L’État de Siège. [The State of Siege].
First Edition of Albert Camus' L'État de Siège; warmly inscribed by him to Jean de Bosschère
L’État de Siège. [The State of Siege].
CAMUS, Albert.
$3,000.00
Item Number: 137545
Paris: Gallimard, 1948.
First edition, early printing of Camus’ fourth play, a political allegory about resistance to the plague of authoritarian rule. Octavo, original wrappers. Presentation copy, inscribed by the author on the half-title page, “A Jean de Bosschère assiege sure anso mars insoumais [L’Etat de Siege] are Esperes a plus cordials Albert Camus.” The recipient, Jean de Bosschère lived for most of the 20th century between London and France, and illustrated his own works as well as the works of Oscar Wilde, Charles Baudelaire, and the classical works of Aristophanes, Ovid, Strato and Apuleius. He published his own works of poetry, and in 1952 was awarded the Prix de la Méditerranée and in November the Mandat des Poètes. In near fine condition.
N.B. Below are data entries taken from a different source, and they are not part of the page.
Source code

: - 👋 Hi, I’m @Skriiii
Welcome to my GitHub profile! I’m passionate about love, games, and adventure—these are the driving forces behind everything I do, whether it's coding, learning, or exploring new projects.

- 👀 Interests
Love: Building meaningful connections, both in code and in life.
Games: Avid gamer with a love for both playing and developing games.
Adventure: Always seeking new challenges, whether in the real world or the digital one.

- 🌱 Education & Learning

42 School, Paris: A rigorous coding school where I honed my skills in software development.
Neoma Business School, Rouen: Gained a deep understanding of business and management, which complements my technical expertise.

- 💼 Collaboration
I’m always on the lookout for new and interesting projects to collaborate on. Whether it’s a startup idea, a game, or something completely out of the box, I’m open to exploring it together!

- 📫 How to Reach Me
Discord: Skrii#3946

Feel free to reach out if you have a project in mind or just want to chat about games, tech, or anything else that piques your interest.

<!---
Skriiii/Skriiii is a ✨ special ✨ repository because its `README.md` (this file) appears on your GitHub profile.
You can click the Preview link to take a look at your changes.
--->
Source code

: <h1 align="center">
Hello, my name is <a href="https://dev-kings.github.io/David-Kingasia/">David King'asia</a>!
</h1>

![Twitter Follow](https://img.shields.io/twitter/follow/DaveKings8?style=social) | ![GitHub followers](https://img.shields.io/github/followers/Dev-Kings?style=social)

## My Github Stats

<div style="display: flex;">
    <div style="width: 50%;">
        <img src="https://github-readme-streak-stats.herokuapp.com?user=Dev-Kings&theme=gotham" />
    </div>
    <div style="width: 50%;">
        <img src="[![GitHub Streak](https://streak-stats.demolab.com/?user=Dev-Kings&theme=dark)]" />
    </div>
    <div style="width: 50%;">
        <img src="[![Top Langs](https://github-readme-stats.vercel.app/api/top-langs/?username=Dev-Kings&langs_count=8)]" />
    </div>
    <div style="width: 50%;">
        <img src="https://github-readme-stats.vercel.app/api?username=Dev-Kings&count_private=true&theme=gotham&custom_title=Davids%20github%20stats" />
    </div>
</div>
Written in 1948, The State of Siege—the original sense is closer to state of emergency—is a play in three acts presenting the arrival of plague, personified by a young opportunist, in sleepy Cadiz and the subsequent creation of a totalitarian regime through the manipulation of fear. In a piece written in 1948, in reply to criticisms from Gabriel Marcel, Camus defended his decision to set the play in Spain, and not in Eastern Europe, citing the ongoing oppression in Spain, France's collusion in it, and the Catholic Church's abandonment of Spanish Christians. The piece was first performed in October 1948, and was initially received poorly by critics and public, who had eagerly awaited the work, but expected a dramatization of Camus's novel The Plague. While the two share a common background, the treatments are entirely different in tone. The work has remained almost constantly in print in French, and since 1958 in an English translation by Stuart Gilbert—in Caligula and Three Other Plays—with a foreword by Camus.